Although the Miami Heat might have benefited from releasing Luol Deng‘s contract to another team, it wasn’t going to be worth it for them.

Making a trade for Deng would have made things especially difficult for Dwyane Wade and Chris Bosh, two stars that are on the backend of their careers as superstars. Up until now, Deng has been called upon to play wing defense against opposing swingmen in the league, and provide a third-tier scoring punch to replace what LeBron James brought to the table last year.

That hasn’t worked out like the Heat have hoped.

But now it seems like everybody is interested in giving up on Deng this season in search of a “greater future.” I’m not sure what that might be, of course, but it seems as though this is the right way forward for a team that, in the public eye, is mediocre.
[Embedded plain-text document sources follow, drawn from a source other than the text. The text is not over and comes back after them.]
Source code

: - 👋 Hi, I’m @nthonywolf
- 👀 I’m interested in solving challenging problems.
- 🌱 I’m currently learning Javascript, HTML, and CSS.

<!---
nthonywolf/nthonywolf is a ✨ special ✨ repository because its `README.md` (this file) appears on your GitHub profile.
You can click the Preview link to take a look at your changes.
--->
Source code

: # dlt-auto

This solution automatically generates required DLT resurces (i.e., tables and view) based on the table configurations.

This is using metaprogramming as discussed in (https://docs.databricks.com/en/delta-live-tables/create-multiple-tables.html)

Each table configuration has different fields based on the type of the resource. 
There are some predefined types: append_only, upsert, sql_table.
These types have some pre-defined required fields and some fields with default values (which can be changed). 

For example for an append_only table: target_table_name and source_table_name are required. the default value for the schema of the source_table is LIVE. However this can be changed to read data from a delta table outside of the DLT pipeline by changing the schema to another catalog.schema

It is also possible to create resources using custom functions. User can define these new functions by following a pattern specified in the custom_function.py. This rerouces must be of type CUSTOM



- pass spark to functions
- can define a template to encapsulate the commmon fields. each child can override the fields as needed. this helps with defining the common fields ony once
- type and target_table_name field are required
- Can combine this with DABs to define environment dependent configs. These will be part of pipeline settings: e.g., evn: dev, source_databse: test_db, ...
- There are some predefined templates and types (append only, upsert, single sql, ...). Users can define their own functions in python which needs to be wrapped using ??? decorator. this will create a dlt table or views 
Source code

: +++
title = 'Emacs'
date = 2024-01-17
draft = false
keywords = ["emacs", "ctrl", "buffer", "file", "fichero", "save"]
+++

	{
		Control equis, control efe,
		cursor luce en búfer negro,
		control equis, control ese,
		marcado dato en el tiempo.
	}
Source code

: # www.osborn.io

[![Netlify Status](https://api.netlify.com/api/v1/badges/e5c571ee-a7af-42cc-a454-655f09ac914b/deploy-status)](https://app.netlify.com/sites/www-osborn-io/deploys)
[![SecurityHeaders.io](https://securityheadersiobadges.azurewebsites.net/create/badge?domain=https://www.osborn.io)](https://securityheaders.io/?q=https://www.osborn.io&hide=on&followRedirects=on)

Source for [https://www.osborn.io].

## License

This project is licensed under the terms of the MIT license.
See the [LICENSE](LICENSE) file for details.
Here are some reasons why trading Deng is a bad idea:

1. Tanking is massively overrated.

If Deng is shipped off somewhere else for virtually nothing, then that means that the Heat have begun the process of rebuilding, which means that they are in the process of “tanking.” This is the new phenomenon that has plagued the NBA for the past few years, a tactic that has its roots in the corporate world.

When a company sees that it isn’t doing well, then it overhauls its management or its major players with the purposes of starting over, or as they say, “going in a different direction.”
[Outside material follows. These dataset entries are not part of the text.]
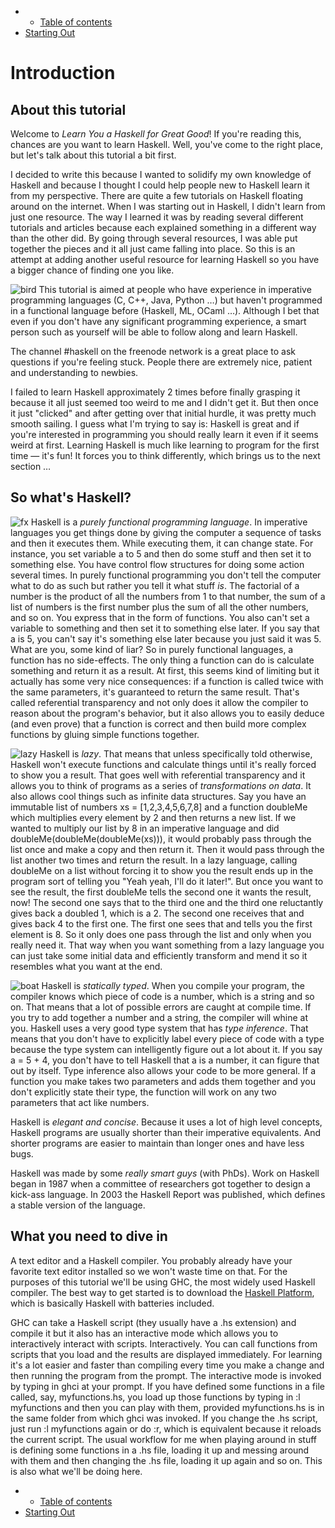 <div class="bgwrapper">

<div id="content">

<div class="footdiv" style="margin-bottom:25px;">

-   -   [Table of contents](chapters)
-   [Starting Out](starting-out)

</div>

Introduction
============

About this tutorial
-------------------

Welcome to *Learn You a Haskell for Great Good*! If you're reading this,
chances are you want to learn Haskell. Well, you've come to the right
place, but let's talk about this tutorial a bit first.

I decided to write this because I wanted to solidify my own knowledge of
Haskell and because I thought I could help people new to Haskell learn
it from my perspective. There are quite a few tutorials on Haskell
floating around on the internet. When I was starting out in Haskell, I
didn't learn from just one resource. The way I learned it was by reading
several different tutorials and articles because each explained
something in a different way than the other did. By going through
several resources, I was able put together the pieces and it all just
came falling into place. So this is an attempt at adding another useful
resource for learning Haskell so you have a bigger chance of finding one
you like.

![bird](http://s3.amazonaws.com/lyah/bird.png)
This tutorial is aimed at people who have experience in imperative
programming languages (C, C++, Java, Python …) but haven't programmed in
a functional language before (Haskell, ML, OCaml …). Although I bet that
even if you don't have any significant programming experience, a smart
person such as yourself will be able to follow along and learn Haskell.

The channel \#haskell on the freenode network is a great place to ask
questions if you're feeling stuck. People there are extremely nice,
patient and understanding to newbies.

I failed to learn Haskell approximately 2 times before finally grasping
it because it all just seemed too weird to me and I didn't get it. But
then once it just "clicked" and after getting over that initial hurdle,
it was pretty much smooth sailing. I guess what I'm trying to say is:
Haskell is great and if you're interested in programming you should
really learn it even if it seems weird at first. Learning Haskell is
much like learning to program for the first time — it's fun! It forces
you to think differently, which brings us to the next section …

So what's Haskell?
------------------

![fx](http://s3.amazonaws.com/lyah/fx.png) Haskell is a *purely
functional programming language*. In imperative languages you get things
done by giving the computer a sequence of tasks and then it executes
them. While executing them, it can change state. For instance, you set
variable <span class="fixed">a</span> to 5 and then do some stuff and
then set it to something else. You have control flow structures for
doing some action several times. In purely functional programming you
don't tell the computer what to do as such but rather you tell it what
stuff *is*. The factorial of a number is the product of all the numbers
from 1 to that number, the sum of a list of numbers is the first number
plus the sum of all the other numbers, and so on. You express that in
the form of functions. You also can't set a variable to something and
then set it to something else later. If you say that <span
class="fixed">a</span> is 5, you can't say it's something else later
because you just said it was 5. What are you, some kind of liar? So in
purely functional languages, a function has no side-effects. The only
thing a function can do is calculate something and return it as a
result. At first, this seems kind of limiting but it actually has some
very nice consequences: if a function is called twice with the same
parameters, it's guaranteed to return the same result. That's called
referential transparency and not only does it allow the compiler to
reason about the program's behavior, but it also allows you to easily
deduce (and even prove) that a function is correct and then build more
complex functions by gluing simple functions together.

![lazy](http://s3.amazonaws.com/lyah/lazy.png) Haskell is *lazy*. That
means that unless specifically told otherwise, Haskell won't execute
functions and calculate things until it's really forced to show you a
result. That goes well with referential transparency and it allows you
to think of programs as a series of *transformations on data*. It also
allows cool things such as infinite data structures. Say you have an
immutable list of numbers <span class="fixed">xs =
[1,2,3,4,5,6,7,8]</span> and a function <span
class="fixed">doubleMe</span> which multiplies every element by 2 and
then returns a new list. If we wanted to multiply our list by 8 in an
imperative language and did <span
class="fixed">doubleMe(doubleMe(doubleMe(xs)))</span>, it would probably
pass through the list once and make a copy and then return it. Then it
would pass through the list another two times and return the result. In
a lazy language, calling <span class="fixed">doubleMe</span> on a list
without forcing it to show you the result ends up in the program sort of
telling you "Yeah yeah, I'll do it later!". But once you want to see the
result, the first <span class="fixed">doubleMe</span> tells the second
one it wants the result, now! The second one says that to the third one
and the third one reluctantly gives back a doubled 1, which is a 2. The
second one receives that and gives back 4 to the first one. The first
one sees that and tells you the first element is 8. So it only does one
pass through the list and only when you really need it. That way when
you want something from a lazy language you can just take some initial
data and efficiently transform and mend it so it resembles what you want
at the end.

![boat](http://s3.amazonaws.com/lyah/boat.png) Haskell is *statically
typed*. When you compile your program, the compiler knows which piece of
code is a number, which is a string and so on. That means that a lot of
possible errors are caught at compile time. If you try to add together a
number and a string, the compiler will whine at you. Haskell uses a very
good type system that has *type inference*. That means that you don't
have to explicitly label every piece of code with a type because the
type system can intelligently figure out a lot about it. If you say
<span class="fixed">a = 5 + 4</span>, you don't have to tell Haskell
that <span class="fixed">a</span> is a number, it can figure that out by
itself. Type inference also allows your code to be more general. If a
function you make takes two parameters and adds them together and you
don't explicitly state their type, the function will work on any two
parameters that act like numbers.

Haskell is *elegant and concise*. Because it uses a lot of high level
concepts, Haskell programs are usually shorter than their imperative
equivalents. And shorter programs are easier to maintain than longer
ones and have less bugs.

Haskell was made by some *really smart guys* (with PhDs). Work on
Haskell began in 1987 when a committee of researchers got together to
design a kick-ass language. In 2003 the Haskell Report was published,
which defines a stable version of the language.

What you need to dive in
------------------------

A text editor and a Haskell compiler. You probably already have your
favorite text editor installed so we won't waste time on that. For the
purposes of this tutorial we'll be using GHC, the most widely used
Haskell compiler. The best way to get started is to download the
[Haskell Platform](http://hackage.haskell.org/platform/), which is
basically Haskell with batteries included.

GHC can take a Haskell script (they usually have a .hs extension) and
compile it but it also has an interactive mode which allows you to
interactively interact with scripts. Interactively. You can call
functions from scripts that you load and the results are displayed
immediately. For learning it's a lot easier and faster than compiling
every time you make a change and then running the program from the
prompt. The interactive mode is invoked by typing in <span
class="fixed">ghci</span> at your prompt. If you have defined some
functions in a file called, say, <span
class="fixed">myfunctions.hs</span>, you load up those functions by
typing in <span class="fixed">:l myfunctions</span> and then you can
play with them, provided <span class="fixed">myfunctions.hs</span> is in
the same folder from which <span class="fixed">ghci</span> was invoked.
If you change the .hs script, just run <span class="fixed">:l
myfunctions</span> again or do <span class="fixed">:r</span>, which is
equivalent because it reloads the current script. The usual workflow for
me when playing around in stuff is defining some functions in a .hs
file, loading it up and messing around with them and then changing the
.hs file, loading it up again and so on. This is also what we'll be
doing here.

<div class="footdiv">

-   -   [Table of contents](chapters)
-   [Starting Out](starting-out)

</div>

</div>

</div>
According to the Atlantic Monthly, “…academics like David Berri, the author of the 2006 book The Wages of Wins and a widely read commentator on sports economics. ‘Tanking simply does not work,’ he told me. ‘Nearly 30 years of data tell a crystal-clear story: a truly awful team has never once metamorphosed into a championship squad through the draft.’

“The last team to draft No. 1 and then win a championship (at any point thereafter) was the San Antonio Spurs, which lucked into the pick (Tim Duncan) back in 1997 when the team’s star center, David Robinson, missed all but six games the previous season because of injuries. The teams with the top three picks in any given draft are almost twice as likely to never make the playoffs within four years—the term of an NBA rookie contract, before the player reaches free agency—as they are to make it past the second round.”
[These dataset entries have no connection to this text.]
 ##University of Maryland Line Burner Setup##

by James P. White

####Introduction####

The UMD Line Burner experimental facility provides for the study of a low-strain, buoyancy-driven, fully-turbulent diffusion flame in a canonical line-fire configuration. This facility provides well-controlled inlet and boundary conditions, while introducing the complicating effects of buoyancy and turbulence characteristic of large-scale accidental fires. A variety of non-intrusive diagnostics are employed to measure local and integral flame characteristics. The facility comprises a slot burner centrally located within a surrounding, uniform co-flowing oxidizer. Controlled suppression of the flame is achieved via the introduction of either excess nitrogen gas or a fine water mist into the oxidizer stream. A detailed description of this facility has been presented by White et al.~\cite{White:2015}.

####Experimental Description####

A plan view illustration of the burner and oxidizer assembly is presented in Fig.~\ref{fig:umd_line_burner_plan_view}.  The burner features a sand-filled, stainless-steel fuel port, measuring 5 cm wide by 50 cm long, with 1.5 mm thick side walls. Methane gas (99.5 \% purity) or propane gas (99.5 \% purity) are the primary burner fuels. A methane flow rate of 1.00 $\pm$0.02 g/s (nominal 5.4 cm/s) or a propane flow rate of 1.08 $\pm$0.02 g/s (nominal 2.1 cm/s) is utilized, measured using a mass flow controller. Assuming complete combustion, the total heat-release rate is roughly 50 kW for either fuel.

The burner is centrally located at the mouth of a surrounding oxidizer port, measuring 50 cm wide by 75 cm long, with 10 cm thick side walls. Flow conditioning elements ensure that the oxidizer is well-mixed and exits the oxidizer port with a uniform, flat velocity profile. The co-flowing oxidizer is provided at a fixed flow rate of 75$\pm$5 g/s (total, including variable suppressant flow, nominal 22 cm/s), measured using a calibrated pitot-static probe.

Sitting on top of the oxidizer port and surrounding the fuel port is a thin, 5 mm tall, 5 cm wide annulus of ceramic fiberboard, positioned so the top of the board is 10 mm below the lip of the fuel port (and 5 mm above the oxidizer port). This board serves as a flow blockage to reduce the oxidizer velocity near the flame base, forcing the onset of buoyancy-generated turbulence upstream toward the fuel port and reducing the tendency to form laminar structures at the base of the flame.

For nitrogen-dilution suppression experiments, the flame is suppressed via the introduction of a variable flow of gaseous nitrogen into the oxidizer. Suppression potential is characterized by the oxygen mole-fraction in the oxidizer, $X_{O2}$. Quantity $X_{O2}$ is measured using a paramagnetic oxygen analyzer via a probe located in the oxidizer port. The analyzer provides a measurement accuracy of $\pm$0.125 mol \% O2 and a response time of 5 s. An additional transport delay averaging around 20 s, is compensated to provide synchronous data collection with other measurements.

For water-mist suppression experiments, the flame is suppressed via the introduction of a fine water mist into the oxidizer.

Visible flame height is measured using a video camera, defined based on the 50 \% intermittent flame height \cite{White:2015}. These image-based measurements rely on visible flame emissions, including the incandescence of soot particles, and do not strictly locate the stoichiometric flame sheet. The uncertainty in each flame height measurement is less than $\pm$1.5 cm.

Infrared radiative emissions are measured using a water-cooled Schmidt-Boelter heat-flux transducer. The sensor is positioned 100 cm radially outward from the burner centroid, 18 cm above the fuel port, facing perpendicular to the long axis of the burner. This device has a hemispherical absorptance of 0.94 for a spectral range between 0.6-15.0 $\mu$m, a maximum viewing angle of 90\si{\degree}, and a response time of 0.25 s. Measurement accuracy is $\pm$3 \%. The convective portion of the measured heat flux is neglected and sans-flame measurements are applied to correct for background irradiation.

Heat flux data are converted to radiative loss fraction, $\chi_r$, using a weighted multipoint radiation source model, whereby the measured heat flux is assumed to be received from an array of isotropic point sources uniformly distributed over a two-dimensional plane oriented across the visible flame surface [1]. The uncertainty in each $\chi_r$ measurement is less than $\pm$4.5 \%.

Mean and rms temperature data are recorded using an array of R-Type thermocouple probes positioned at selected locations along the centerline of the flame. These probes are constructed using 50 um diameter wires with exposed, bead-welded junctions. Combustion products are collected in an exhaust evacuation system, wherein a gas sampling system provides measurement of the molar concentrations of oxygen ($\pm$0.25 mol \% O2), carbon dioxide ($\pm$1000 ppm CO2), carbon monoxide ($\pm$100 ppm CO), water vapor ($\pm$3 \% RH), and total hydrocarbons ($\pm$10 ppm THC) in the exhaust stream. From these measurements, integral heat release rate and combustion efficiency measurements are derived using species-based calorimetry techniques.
The idea that tanking is a thing that can catapult a terrible team into a good one through a draft pick that next season is ludicrous. Of course, anybody that knows basketball knows this to be true. It is impossible to pick up one player that can “turn it around” in just one season. Only the Larry Birds or the Magic Johnsons can say that they’ve done that. That is not a viable option for the Heat going forward.

2. They would be losing an incredible short window with Wade.

Wade doesn’t have that much time left. He may only have two or three more seasons left in the tank. So why waste them if you just signed Deng in the offseason, which wasn’t that long ago, and then ship him off right when you got the opportunity to get your team straightened out?

The “Big Three” in Miami right now hasn’t had the opportunity to play with each other much. As I mentioned in my previous column, nearly every one of them has had injuries this season, with Bosh and Wade missing the most time. Since being together for the past five games, they have gone an abysmal 1-4, but they are riding the coattails of a win against a Brooklyn Nets team that was buzzing.

Now that they are together, let them get into a groove. Let them gel before you throw in the towel on the season. It isn’t as though they aren’t in playoff contention. Bosh and Wade combined for 51 points last game, which is definitely a plus. If Deng can find ways to contribute to that pairing, then Miami could look good.

Besides, Wade doesn’t have much time left. It’s time to start thinking about that and stop pretending like he has the legs to carry the team on offense anymore (which he has been doing).

3. This can be overcome

People conveniently forget that the Nets last season began the season 10-21 and were able to finish 44-38 for the season. They ended up going to the second round and lost to the Heat. Yes, January is not the end of the season, and having a bad beginning doesn’t necessarily mean that a team will finish poorly as well. It would be much better to watch this team continue to play together than just tank for the rest of the season.